Required action:
Please return every record exactly as written, leaving out the pictures.

Records shown:

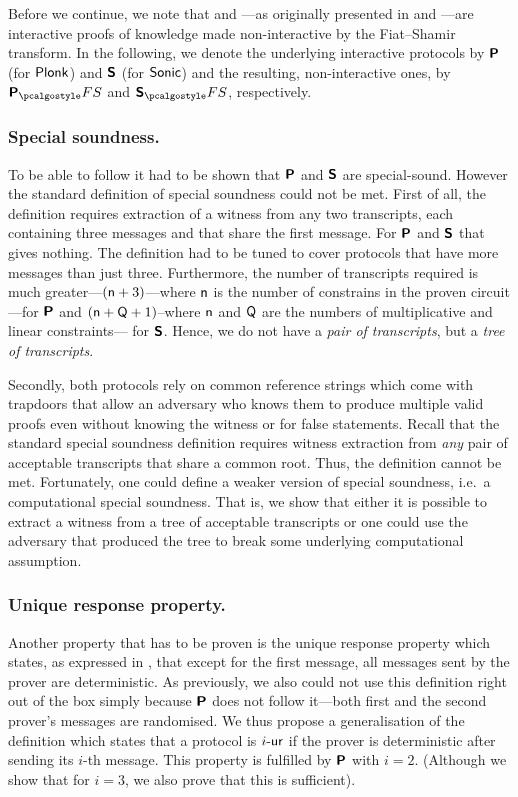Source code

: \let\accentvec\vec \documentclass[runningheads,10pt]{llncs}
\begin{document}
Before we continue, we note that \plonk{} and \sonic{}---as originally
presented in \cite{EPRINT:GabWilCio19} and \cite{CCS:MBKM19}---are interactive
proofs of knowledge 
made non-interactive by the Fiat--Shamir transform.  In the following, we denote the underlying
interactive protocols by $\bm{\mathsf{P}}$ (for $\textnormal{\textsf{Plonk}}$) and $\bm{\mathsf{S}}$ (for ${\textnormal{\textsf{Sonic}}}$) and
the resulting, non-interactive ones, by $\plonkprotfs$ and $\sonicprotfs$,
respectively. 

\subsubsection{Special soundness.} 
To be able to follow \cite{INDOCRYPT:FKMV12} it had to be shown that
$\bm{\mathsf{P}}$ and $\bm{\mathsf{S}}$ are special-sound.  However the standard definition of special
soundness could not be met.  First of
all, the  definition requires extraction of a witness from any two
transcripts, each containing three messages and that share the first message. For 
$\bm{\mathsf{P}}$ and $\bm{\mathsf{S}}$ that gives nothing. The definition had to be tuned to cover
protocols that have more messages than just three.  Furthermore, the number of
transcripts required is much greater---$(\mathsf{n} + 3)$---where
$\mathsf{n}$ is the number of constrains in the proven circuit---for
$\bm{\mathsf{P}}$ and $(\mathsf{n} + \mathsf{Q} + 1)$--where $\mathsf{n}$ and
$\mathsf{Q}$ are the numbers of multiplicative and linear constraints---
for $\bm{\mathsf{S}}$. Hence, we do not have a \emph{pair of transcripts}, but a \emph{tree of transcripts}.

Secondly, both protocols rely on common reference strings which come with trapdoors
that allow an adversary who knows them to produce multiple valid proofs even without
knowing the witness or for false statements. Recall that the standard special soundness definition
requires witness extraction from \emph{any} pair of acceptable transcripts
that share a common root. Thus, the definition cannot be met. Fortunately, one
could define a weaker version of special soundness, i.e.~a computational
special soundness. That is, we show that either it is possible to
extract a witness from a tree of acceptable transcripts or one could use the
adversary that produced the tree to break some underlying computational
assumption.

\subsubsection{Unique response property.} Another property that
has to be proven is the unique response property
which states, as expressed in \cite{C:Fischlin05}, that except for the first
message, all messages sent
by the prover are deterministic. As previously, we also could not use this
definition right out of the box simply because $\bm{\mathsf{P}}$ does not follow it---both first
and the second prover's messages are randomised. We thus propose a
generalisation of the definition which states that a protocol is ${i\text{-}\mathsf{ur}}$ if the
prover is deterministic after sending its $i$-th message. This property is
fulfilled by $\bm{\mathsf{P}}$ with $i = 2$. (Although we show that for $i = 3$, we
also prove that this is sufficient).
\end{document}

Response box:
Source code

: \let\accentvec\vec \documentclass[runningheads,10pt]{llncs}
\begin{document}
Before we continue, we note that \plonk{} and \sonic{}---as originally
presented in \cite{EPRINT:GabWilCio19} and \cite{CCS:MBKM19}---are interactive
proofs of knowledge 
made non-interactive by the Fiat--Shamir transform.  In the following, we denote the underlying
interactive protocols by $\bm{\mathsf{P}}$ (for $\textnormal{\textsf{Plonk}}$) and $\bm{\mathsf{S}}$ (for ${\textnormal{\textsf{Sonic}}}$) and
the resulting, non-interactive ones, by $\plonkprotfs$ and $\sonicprotfs$,
respectively. 

\subsubsection{Special soundness.} 
To be able to follow \cite{INDOCRYPT:FKMV12} it had to be shown that
$\bm{\mathsf{P}}$ and $\bm{\mathsf{S}}$ are special-sound.  However the standard definition of special
soundness could not be met.  First of
all, the  definition requires extraction of a witness from any two
transcripts, each containing three messages and that share the first message. For 
$\bm{\mathsf{P}}$ and $\bm{\mathsf{S}}$ that gives nothing. The definition had to be tuned to cover
protocols that have more messages than just three.  Furthermore, the number of
transcripts required is much greater---$(\mathsf{n} + 3)$---where
$\mathsf{n}$ is the number of constrains in the proven circuit---for
$\bm{\mathsf{P}}$ and $(\mathsf{n} + \mathsf{Q} + 1)$--where $\mathsf{n}$ and
$\mathsf{Q}$ are the numbers of multiplicative and linear constraints---
for $\bm{\mathsf{S}}$. Hence, we do not have a \emph{pair of transcripts}, but a \emph{tree of transcripts}.

Secondly, both protocols rely on common reference strings which come with trapdoors
that allow an adversary who knows them to produce multiple valid proofs even without
knowing the witness or for false statements. Recall that the standard special soundness definition
requires witness extraction from \emph{any} pair of acceptable transcripts
that share a common root. Thus, the definition cannot be met. Fortunately, one
could define a weaker version of special soundness, i.e.~a computational
special soundness. That is, we show that either it is possible to
extract a witness from a tree of acceptable transcripts or one could use the
adversary that produced the tree to break some underlying computational
assumption.

\subsubsection{Unique response property.} Another property that
has to be proven is the unique response property
which states, as expressed in \cite{C:Fischlin05}, that except for the first
message, all messages sent
by the prover are deterministic. As previously, we also could not use this
definition right out of the box simply because $\bm{\mathsf{P}}$ does not follow it---both first
and the second prover's messages are randomised. We thus propose a
generalisation of the definition which states that a protocol is ${i\text{-}\mathsf{ur}}$ if the
prover is deterministic after sending its $i$-th message. This property is
fulfilled by $\bm{\mathsf{P}}$ with $i = 2$. (Although we show that for $i = 3$, we
also prove that this is sufficient).
\end{document}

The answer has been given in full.